[Collection entries]

########

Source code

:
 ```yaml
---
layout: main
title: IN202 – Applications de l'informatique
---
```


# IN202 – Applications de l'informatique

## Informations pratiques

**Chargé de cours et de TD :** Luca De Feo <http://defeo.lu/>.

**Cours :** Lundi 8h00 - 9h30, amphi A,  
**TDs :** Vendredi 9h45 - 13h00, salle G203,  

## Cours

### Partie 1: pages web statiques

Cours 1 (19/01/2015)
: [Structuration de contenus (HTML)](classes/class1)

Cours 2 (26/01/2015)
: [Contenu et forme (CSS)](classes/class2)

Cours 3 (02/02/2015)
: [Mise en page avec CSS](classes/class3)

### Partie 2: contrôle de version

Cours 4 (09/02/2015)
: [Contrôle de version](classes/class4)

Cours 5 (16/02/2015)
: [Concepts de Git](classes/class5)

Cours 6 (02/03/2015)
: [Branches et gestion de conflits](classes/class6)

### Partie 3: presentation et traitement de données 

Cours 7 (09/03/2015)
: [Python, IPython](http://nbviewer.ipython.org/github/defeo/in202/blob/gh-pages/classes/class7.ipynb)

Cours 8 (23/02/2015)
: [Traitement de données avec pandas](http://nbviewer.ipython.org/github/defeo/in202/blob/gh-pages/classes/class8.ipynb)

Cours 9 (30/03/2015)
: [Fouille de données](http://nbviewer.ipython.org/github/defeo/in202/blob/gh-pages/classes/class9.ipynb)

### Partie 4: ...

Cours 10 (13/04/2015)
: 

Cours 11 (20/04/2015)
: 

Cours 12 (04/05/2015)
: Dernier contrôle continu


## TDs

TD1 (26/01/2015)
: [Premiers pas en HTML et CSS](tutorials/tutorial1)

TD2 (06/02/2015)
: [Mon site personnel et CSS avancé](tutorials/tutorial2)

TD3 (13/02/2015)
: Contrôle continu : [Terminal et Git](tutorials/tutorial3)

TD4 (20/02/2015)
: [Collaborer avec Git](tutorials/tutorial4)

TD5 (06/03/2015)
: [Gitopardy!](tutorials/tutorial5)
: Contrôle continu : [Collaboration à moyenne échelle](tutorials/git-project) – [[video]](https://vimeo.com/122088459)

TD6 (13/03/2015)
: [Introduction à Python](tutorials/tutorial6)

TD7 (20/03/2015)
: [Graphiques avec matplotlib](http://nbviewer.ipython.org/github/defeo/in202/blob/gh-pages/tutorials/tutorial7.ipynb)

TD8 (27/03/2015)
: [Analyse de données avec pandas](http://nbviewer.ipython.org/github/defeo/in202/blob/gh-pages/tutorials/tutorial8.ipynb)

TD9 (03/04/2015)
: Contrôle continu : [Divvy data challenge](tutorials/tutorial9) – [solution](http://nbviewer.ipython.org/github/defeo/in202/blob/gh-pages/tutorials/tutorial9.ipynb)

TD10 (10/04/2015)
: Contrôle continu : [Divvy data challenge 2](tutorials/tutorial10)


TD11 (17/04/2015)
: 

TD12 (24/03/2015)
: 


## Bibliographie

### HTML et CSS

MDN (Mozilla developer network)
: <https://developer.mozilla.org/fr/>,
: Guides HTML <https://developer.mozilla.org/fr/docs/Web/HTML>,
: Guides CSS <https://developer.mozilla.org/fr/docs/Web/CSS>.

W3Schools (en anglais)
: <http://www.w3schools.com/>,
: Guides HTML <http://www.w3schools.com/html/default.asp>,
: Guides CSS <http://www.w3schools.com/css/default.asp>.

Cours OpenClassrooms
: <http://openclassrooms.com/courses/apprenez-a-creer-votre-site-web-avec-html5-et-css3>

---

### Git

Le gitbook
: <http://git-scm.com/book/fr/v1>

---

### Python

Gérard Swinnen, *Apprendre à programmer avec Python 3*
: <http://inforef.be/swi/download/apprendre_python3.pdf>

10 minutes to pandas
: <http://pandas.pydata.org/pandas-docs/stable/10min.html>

########

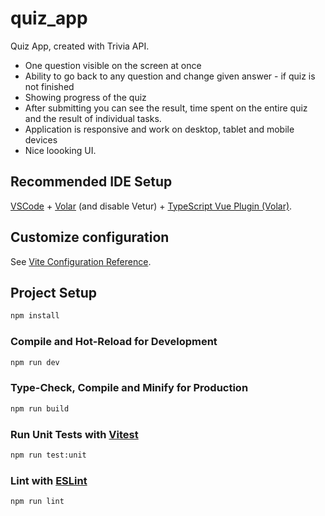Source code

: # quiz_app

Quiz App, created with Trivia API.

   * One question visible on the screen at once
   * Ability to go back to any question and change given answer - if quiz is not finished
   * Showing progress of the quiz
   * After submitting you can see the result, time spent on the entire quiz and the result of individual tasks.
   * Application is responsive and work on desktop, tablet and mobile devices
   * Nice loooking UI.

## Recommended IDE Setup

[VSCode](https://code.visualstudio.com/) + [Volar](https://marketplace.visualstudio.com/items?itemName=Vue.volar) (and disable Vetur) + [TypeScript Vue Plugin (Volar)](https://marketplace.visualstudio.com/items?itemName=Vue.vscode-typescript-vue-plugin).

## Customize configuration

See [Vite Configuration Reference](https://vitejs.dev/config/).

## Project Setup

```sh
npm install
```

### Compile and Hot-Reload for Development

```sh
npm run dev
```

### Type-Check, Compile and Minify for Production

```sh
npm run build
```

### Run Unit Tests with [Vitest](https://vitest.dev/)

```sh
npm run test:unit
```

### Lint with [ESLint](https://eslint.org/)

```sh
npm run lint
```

########

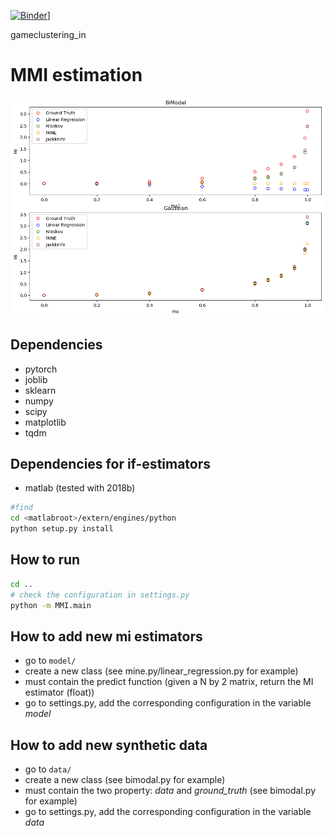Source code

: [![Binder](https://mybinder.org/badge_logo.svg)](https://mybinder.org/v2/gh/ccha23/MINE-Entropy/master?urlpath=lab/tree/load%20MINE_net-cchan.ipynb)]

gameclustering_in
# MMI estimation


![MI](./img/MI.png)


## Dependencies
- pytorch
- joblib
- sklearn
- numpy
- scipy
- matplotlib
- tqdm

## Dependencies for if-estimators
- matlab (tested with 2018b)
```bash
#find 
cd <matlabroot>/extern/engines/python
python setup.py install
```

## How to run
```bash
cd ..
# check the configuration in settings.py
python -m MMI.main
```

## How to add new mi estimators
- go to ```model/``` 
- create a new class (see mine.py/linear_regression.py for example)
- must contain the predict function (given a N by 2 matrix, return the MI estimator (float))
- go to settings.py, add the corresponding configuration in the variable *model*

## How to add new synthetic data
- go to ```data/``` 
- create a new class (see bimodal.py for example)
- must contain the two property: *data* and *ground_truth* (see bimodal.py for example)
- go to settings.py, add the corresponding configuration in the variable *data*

########

Your answer must consist solely of the lines above between the line holding "## How to add new mi estimators" and the line holding "the variable *data*", inclusive, copied exactly.

- Answer to the exercise
## How to add new mi estimators
- go to ```model/``` 
- create a new class (see mine.py/linear_regression.py for example)
- must contain the predict function (given a N by 2 matrix, return the MI estimator (float))
- go to settings.py, add the corresponding configuration in the variable *model*

## How to add new synthetic data
- go to ```data/``` 
- create a new class (see bimodal.py for example)
- must contain the two property: *data* and *ground_truth* (see bimodal.py for example)
- go to settings.py, add the corresponding configuration in the variable *data*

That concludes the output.